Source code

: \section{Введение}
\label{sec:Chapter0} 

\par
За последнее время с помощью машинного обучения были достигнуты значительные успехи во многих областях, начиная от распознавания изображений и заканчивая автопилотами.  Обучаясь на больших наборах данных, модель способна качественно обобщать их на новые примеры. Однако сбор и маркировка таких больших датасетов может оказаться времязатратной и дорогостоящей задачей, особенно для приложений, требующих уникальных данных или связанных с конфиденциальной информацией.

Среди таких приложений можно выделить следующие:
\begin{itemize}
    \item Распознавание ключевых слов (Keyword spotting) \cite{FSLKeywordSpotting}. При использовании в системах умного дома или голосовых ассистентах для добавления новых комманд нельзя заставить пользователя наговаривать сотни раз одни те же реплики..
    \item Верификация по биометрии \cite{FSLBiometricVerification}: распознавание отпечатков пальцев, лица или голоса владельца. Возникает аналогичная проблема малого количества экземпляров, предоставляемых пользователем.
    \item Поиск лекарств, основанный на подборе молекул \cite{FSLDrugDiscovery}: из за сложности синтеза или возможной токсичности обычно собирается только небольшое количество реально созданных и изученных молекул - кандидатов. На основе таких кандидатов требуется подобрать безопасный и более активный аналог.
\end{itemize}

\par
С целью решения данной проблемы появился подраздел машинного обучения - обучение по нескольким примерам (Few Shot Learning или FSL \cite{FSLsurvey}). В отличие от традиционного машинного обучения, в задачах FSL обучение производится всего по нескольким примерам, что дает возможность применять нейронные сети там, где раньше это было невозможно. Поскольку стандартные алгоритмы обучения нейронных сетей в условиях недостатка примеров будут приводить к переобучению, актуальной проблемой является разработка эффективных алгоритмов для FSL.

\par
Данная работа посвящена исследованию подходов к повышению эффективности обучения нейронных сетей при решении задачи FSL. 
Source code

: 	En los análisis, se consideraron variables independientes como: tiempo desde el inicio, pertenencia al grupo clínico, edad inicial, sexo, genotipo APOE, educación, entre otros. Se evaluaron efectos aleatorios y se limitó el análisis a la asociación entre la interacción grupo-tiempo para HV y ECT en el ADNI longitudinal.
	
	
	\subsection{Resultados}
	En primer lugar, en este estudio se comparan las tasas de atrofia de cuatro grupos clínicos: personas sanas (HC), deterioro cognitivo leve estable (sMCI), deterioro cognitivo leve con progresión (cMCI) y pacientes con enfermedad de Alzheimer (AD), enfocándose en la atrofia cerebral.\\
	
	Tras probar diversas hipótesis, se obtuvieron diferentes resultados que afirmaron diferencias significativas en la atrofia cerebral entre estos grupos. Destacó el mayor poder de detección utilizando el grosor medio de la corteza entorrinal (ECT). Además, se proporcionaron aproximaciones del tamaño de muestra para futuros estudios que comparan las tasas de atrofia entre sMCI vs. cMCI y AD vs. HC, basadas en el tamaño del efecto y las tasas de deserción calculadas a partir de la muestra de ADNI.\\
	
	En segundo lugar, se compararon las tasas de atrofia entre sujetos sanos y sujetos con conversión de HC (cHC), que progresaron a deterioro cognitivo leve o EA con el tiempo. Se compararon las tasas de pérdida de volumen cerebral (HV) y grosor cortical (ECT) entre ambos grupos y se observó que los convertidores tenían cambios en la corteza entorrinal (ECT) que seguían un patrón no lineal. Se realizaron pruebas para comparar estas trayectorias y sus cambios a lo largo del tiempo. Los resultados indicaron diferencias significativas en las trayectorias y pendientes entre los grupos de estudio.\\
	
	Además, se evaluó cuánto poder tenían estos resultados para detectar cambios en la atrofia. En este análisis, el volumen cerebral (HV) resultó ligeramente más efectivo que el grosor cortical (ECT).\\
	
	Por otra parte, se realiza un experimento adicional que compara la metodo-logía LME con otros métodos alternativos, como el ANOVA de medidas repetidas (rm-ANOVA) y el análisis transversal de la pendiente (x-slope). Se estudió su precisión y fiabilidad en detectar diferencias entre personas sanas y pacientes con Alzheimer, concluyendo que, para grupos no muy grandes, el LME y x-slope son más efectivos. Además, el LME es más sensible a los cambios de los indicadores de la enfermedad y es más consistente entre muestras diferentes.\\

*WHAT THE TASK ASKS:* Reproduce the data shown above with every line intact.

*TASK OUTPUT:*
Source code

: \section{Введение}
\label{sec:Chapter0} 

\par
За последнее время с помощью машинного обучения были достигнуты значительные успехи во многих областях, начиная от распознавания изображений и заканчивая автопилотами.  Обучаясь на больших наборах данных, модель способна качественно обобщать их на новые примеры. Однако сбор и маркировка таких больших датасетов может оказаться времязатратной и дорогостоящей задачей, особенно для приложений, требующих уникальных данных или связанных с конфиденциальной информацией.

Среди таких приложений можно выделить следующие:
\begin{itemize}
    \item Распознавание ключевых слов (Keyword spotting) \cite{FSLKeywordSpotting}. При использовании в системах умного дома или голосовых ассистентах для добавления новых комманд нельзя заставить пользователя наговаривать сотни раз одни те же реплики..
    \item Верификация по биометрии \cite{FSLBiometricVerification}: распознавание отпечатков пальцев, лица или голоса владельца. Возникает аналогичная проблема малого количества экземпляров, предоставляемых пользователем.
    \item Поиск лекарств, основанный на подборе молекул \cite{FSLDrugDiscovery}: из за сложности синтеза или возможной токсичности обычно собирается только небольшое количество реально созданных и изученных молекул - кандидатов. На основе таких кандидатов требуется подобрать безопасный и более активный аналог.
\end{itemize}

\par
С целью решения данной проблемы появился подраздел машинного обучения - обучение по нескольким примерам (Few Shot Learning или FSL \cite{FSLsurvey}). В отличие от традиционного машинного обучения, в задачах FSL обучение производится всего по нескольким примерам, что дает возможность применять нейронные сети там, где раньше это было невозможно. Поскольку стандартные алгоритмы обучения нейронных сетей в условиях недостатка примеров будут приводить к переобучению, актуальной проблемой является разработка эффективных алгоритмов для FSL.

\par
Данная работа посвящена исследованию подходов к повышению эффективности обучения нейронных сетей при решении задачи FSL. 
Source code

: 	En los análisis, se consideraron variables independientes como: tiempo desde el inicio, pertenencia al grupo clínico, edad inicial, sexo, genotipo APOE, educación, entre otros. Se evaluaron efectos aleatorios y se limitó el análisis a la asociación entre la interacción grupo-tiempo para HV y ECT en el ADNI longitudinal.
	
	
	\subsection{Resultados}
	En primer lugar, en este estudio se comparan las tasas de atrofia de cuatro grupos clínicos: personas sanas (HC), deterioro cognitivo leve estable (sMCI), deterioro cognitivo leve con progresión (cMCI) y pacientes con enfermedad de Alzheimer (AD), enfocándose en la atrofia cerebral.\\
	
	Tras probar diversas hipótesis, se obtuvieron diferentes resultados que afirmaron diferencias significativas en la atrofia cerebral entre estos grupos. Destacó el mayor poder de detección utilizando el grosor medio de la corteza entorrinal (ECT). Además, se proporcionaron aproximaciones del tamaño de muestra para futuros estudios que comparan las tasas de atrofia entre sMCI vs. cMCI y AD vs. HC, basadas en el tamaño del efecto y las tasas de deserción calculadas a partir de la muestra de ADNI.\\
	
	En segundo lugar, se compararon las tasas de atrofia entre sujetos sanos y sujetos con conversión de HC (cHC), que progresaron a deterioro cognitivo leve o EA con el tiempo. Se compararon las tasas de pérdida de volumen cerebral (HV) y grosor cortical (ECT) entre ambos grupos y se observó que los convertidores tenían cambios en la corteza entorrinal (ECT) que seguían un patrón no lineal. Se realizaron pruebas para comparar estas trayectorias y sus cambios a lo largo del tiempo. Los resultados indicaron diferencias significativas en las trayectorias y pendientes entre los grupos de estudio.\\
	
	Además, se evaluó cuánto poder tenían estos resultados para detectar cambios en la atrofia. En este análisis, el volumen cerebral (HV) resultó ligeramente más efectivo que el grosor cortical (ECT).\\
	
	Por otra parte, se realiza un experimento adicional que compara la metodo-logía LME con otros métodos alternativos, como el ANOVA de medidas repetidas (rm-ANOVA) y el análisis transversal de la pendiente (x-slope). Se estudió su precisión y fiabilidad en detectar diferencias entre personas sanas y pacientes con Alzheimer, concluyendo que, para grupos no muy grandes, el LME y x-slope son más efectivos. Además, el LME es más sensible a los cambios de los indicadores de la enfermedad y es más consistente entre muestras diferentes.\\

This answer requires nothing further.